You are viewing a plain text version of this content. The canonical link for it is here.
Posted to user@storm.apache.org by Romeo Nocon <ro...@gmail.com> on 2015/06/17 22:07:02 UTC
Using FLUX and multiple streams to the same bolt
Hi,
I'm testing migrating over a topology I have to flux. The
spout:
- id: "spout"
bolts:
- id: "bolt_A"
className: "com.blah.boltA"
parallelism: 1
- id: "bolt_B"
className: "com.blah.boltB"
parallelism: 1
- id: "bolt_C"
className: "com.blah.boltC"
parallelism: 1
- id: "bolt_D"
className: "com.blah.boltD"
parallelism: 1
streams:
- name: ""
from: "spout"
to: "bolt_A"
grouping:
type: SHUFFLE
- name: "A-->B"
from: "bolt_A"
to: "bolt_B"
grouping:
streamId: "forB"
- name: "A-->C"
from: "bolt_A"
to: "bolt_C"
grouping:
streamId: "forC"
- name: "B-->D"
from: "bolt_B"
to: "bolt_D"
- name: "C-->D"
from: "bolt_C"
to: "bolt_D"
It builds something like below (imagine the arrow from A-> B, A-> C,
B->D, and C->D)
---------------------------------------------------------
Bolt_B
Spout -> Bolt_A -> Bolt_D
Bolt_C
---------------------------------------------------------
I get an error below in FLUX.
Exception in thread "main" java.lang.IllegalArgumentException: Bolt
has already been declared for id bolt_D
at backtype.storm.topology.TopologyBuilder.validateUnusedId(TopologyBuilder.java:212)
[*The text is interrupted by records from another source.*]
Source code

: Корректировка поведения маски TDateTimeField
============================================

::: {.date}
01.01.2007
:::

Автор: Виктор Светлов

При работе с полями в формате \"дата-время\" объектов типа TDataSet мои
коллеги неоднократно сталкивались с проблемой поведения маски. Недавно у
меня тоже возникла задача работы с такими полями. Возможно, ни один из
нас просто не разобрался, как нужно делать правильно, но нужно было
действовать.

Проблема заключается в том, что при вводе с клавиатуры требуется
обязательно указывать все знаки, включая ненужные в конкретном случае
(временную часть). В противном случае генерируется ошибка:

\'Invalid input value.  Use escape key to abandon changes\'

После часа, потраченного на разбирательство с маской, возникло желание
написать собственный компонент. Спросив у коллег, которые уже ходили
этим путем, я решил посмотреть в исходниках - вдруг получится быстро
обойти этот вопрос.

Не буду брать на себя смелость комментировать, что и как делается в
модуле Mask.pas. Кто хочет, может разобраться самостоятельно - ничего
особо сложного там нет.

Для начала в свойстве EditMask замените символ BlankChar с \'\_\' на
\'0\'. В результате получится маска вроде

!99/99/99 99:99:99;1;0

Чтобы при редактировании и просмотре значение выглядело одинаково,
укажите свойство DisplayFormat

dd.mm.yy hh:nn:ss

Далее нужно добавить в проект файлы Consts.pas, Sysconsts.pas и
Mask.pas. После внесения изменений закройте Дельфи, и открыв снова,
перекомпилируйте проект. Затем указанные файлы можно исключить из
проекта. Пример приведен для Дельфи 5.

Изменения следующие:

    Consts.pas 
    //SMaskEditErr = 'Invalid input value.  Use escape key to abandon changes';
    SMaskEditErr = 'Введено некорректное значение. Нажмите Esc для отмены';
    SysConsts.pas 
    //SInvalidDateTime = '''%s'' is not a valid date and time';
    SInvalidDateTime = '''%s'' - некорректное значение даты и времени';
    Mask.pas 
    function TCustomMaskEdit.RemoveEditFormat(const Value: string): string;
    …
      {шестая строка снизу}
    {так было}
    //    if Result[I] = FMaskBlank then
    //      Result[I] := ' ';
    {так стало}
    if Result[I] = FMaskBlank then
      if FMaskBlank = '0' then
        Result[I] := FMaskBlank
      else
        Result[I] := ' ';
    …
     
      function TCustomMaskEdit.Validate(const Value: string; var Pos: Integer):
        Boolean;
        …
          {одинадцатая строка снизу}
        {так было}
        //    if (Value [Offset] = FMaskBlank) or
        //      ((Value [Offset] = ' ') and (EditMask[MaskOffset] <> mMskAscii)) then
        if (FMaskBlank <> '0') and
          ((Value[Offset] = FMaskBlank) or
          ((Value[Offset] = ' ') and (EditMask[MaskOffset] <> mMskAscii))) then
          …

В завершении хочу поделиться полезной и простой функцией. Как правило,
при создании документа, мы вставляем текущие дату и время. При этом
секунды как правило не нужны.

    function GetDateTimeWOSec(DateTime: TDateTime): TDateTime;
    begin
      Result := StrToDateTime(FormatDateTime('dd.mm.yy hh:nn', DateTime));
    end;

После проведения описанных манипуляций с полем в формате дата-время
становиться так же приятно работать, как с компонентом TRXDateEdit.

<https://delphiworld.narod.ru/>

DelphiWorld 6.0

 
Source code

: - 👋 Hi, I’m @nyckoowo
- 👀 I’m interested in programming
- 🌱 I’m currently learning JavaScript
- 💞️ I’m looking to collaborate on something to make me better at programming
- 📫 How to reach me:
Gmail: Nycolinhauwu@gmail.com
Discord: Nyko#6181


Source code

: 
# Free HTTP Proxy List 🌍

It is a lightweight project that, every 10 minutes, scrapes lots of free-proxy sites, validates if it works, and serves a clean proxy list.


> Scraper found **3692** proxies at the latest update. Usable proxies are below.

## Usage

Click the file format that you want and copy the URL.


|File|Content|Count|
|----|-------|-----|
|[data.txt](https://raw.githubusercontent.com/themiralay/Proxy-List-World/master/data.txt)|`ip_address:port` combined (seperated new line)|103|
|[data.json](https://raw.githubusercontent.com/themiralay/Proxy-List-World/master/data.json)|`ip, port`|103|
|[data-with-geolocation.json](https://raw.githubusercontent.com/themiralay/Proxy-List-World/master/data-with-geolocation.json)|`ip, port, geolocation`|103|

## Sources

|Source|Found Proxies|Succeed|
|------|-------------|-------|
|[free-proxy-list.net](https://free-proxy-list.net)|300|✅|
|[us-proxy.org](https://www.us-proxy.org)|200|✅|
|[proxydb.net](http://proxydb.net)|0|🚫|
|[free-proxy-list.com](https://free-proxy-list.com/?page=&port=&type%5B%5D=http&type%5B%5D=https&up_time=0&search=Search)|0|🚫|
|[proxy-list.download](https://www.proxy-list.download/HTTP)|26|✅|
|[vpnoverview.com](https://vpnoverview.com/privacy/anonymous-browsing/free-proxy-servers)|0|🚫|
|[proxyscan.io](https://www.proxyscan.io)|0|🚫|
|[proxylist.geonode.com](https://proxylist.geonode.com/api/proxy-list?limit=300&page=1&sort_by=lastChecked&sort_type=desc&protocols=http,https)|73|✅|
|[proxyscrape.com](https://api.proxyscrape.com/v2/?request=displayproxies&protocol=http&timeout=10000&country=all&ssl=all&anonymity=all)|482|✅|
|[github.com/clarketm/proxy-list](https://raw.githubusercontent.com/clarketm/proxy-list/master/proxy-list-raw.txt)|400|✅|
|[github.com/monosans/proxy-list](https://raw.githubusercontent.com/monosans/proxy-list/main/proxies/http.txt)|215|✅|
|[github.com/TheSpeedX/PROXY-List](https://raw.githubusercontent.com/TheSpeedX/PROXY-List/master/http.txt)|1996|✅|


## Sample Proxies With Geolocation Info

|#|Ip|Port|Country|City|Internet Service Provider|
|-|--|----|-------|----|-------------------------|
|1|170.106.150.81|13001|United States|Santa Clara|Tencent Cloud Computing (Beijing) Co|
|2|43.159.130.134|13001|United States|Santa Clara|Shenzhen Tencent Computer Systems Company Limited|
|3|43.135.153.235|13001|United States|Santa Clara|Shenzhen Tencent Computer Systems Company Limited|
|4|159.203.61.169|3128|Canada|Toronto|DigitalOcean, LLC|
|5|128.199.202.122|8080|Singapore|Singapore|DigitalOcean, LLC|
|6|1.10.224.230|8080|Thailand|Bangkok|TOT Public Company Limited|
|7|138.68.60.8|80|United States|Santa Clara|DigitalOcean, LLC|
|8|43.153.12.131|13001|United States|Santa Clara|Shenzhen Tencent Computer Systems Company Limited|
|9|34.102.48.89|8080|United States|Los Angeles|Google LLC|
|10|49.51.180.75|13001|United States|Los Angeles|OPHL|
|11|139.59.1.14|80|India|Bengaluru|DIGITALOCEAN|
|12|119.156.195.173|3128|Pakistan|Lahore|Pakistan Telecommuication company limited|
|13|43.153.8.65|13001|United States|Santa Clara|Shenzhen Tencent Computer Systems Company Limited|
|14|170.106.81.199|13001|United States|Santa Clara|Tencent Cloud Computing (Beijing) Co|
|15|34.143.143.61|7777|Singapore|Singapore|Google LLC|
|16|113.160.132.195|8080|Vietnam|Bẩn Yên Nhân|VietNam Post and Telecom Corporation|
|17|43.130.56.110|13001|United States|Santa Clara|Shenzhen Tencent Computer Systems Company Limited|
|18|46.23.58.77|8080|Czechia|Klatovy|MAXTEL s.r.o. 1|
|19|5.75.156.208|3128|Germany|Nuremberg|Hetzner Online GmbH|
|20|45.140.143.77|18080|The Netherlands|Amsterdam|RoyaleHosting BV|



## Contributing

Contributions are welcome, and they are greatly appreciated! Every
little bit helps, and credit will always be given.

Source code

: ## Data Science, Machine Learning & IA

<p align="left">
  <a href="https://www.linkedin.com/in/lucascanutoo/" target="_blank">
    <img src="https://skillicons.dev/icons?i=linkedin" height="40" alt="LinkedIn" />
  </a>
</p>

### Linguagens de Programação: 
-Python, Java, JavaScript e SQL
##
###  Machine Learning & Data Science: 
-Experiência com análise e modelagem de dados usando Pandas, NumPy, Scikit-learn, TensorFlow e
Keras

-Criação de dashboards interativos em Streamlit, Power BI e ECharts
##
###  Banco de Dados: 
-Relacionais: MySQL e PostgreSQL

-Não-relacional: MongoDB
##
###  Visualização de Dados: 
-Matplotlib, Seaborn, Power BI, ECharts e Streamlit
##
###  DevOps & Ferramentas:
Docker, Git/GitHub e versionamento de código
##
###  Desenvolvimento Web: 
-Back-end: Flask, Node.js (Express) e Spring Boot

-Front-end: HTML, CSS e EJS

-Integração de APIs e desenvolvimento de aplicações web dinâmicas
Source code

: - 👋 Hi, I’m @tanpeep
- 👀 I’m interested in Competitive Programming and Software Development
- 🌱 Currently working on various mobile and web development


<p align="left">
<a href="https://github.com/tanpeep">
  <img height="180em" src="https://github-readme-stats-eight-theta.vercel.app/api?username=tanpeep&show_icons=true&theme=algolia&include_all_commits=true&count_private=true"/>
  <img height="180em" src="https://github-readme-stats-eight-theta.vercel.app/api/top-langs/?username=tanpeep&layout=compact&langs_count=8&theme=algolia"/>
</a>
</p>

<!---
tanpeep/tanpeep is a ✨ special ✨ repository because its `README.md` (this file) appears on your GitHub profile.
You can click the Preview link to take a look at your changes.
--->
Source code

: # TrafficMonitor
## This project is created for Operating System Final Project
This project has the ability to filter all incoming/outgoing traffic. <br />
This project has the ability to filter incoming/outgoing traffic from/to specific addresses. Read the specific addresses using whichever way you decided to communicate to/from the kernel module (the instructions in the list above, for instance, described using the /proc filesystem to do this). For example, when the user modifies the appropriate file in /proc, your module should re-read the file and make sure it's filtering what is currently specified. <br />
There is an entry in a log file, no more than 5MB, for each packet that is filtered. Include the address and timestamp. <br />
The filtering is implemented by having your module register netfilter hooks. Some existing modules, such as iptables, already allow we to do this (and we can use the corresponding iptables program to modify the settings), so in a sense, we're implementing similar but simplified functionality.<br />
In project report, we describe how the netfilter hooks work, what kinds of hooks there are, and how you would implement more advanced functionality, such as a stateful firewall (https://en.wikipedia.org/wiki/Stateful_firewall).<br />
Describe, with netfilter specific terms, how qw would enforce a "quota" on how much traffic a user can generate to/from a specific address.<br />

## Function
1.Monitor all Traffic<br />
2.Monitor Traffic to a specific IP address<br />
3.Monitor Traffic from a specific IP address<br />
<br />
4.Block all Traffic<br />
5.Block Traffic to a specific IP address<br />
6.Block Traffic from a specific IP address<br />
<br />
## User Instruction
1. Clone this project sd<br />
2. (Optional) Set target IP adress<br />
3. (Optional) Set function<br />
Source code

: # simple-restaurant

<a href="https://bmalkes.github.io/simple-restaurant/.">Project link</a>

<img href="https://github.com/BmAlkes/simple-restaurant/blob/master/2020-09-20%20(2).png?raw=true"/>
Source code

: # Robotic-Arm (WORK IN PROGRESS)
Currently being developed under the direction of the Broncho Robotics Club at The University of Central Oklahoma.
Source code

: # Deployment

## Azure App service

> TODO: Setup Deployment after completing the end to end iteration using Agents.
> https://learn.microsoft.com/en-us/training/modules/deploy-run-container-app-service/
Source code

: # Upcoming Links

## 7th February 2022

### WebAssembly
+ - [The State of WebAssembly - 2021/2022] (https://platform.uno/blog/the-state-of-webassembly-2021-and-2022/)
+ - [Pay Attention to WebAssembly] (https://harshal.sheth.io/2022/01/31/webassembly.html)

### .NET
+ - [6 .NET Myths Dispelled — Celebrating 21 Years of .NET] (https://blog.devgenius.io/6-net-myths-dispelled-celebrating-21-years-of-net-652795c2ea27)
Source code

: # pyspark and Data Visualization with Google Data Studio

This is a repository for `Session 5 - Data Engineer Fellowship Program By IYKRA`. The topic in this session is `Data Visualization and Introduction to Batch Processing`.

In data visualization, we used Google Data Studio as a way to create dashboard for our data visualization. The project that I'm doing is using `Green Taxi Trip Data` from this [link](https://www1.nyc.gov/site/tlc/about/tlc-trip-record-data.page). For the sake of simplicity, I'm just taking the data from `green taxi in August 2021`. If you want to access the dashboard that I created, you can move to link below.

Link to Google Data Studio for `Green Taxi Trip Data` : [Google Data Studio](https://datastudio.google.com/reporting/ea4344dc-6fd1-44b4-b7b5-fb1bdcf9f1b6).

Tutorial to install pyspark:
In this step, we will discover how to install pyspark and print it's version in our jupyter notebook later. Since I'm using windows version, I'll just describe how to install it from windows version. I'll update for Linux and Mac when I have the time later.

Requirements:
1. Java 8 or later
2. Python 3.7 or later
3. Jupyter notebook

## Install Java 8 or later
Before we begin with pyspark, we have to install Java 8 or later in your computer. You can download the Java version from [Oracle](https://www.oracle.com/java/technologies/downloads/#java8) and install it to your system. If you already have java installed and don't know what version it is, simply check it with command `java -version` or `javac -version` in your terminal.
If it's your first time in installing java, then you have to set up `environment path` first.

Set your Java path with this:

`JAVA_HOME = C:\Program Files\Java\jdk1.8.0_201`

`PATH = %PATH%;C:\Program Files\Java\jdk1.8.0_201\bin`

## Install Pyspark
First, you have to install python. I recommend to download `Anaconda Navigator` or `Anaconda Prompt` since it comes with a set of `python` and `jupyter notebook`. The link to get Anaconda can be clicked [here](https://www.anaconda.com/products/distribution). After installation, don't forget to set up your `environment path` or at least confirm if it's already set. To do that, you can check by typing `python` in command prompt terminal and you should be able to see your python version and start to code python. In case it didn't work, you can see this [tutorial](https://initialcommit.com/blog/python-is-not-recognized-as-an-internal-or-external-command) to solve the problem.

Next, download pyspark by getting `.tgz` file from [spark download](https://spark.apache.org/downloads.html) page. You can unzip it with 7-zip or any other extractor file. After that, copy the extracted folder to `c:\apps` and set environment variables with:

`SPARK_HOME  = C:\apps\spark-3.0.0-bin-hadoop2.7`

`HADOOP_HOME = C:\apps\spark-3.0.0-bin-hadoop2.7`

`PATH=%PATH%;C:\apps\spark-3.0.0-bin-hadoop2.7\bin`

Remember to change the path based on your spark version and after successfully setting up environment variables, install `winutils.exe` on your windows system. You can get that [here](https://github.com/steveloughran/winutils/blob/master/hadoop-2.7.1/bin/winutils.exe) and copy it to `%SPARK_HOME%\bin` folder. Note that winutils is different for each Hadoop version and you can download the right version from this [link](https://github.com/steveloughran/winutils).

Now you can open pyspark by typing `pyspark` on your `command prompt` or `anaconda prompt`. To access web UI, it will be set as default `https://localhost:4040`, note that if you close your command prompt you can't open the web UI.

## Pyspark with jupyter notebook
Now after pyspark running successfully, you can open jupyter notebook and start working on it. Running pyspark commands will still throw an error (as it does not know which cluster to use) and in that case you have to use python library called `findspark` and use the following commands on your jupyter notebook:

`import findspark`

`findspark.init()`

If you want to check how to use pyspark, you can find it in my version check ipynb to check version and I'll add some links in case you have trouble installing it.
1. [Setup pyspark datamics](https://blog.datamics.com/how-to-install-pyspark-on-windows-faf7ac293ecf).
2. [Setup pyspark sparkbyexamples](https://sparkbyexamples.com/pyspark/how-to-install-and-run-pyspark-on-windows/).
at backtype.storm.topology.TopologyBuilder.setBolt(TopologyBuilder.java:139)
at org.apache.storm.flux.FluxBuilder.buildStreamDefinitions(FluxBuilder.java:158)
at org.apache.storm.flux.FluxBuilder.buildTopology(FluxBuilder.java:94)
at org.apache.storm.flux.Flux.runCli(Flux.java:153)
at org.apache.storm.flux.Flux.main(Flux.java:98)
Looking at the buildStreamDefinitions code in the FluxBuilder it
iterates through each of the defined streams then calls the
appropriate
builder.setBolt(stream.getTo()...).
Since I have two streams going to Bolt_D it ends up getting the error
above. Does someone have a patch or fix out there already?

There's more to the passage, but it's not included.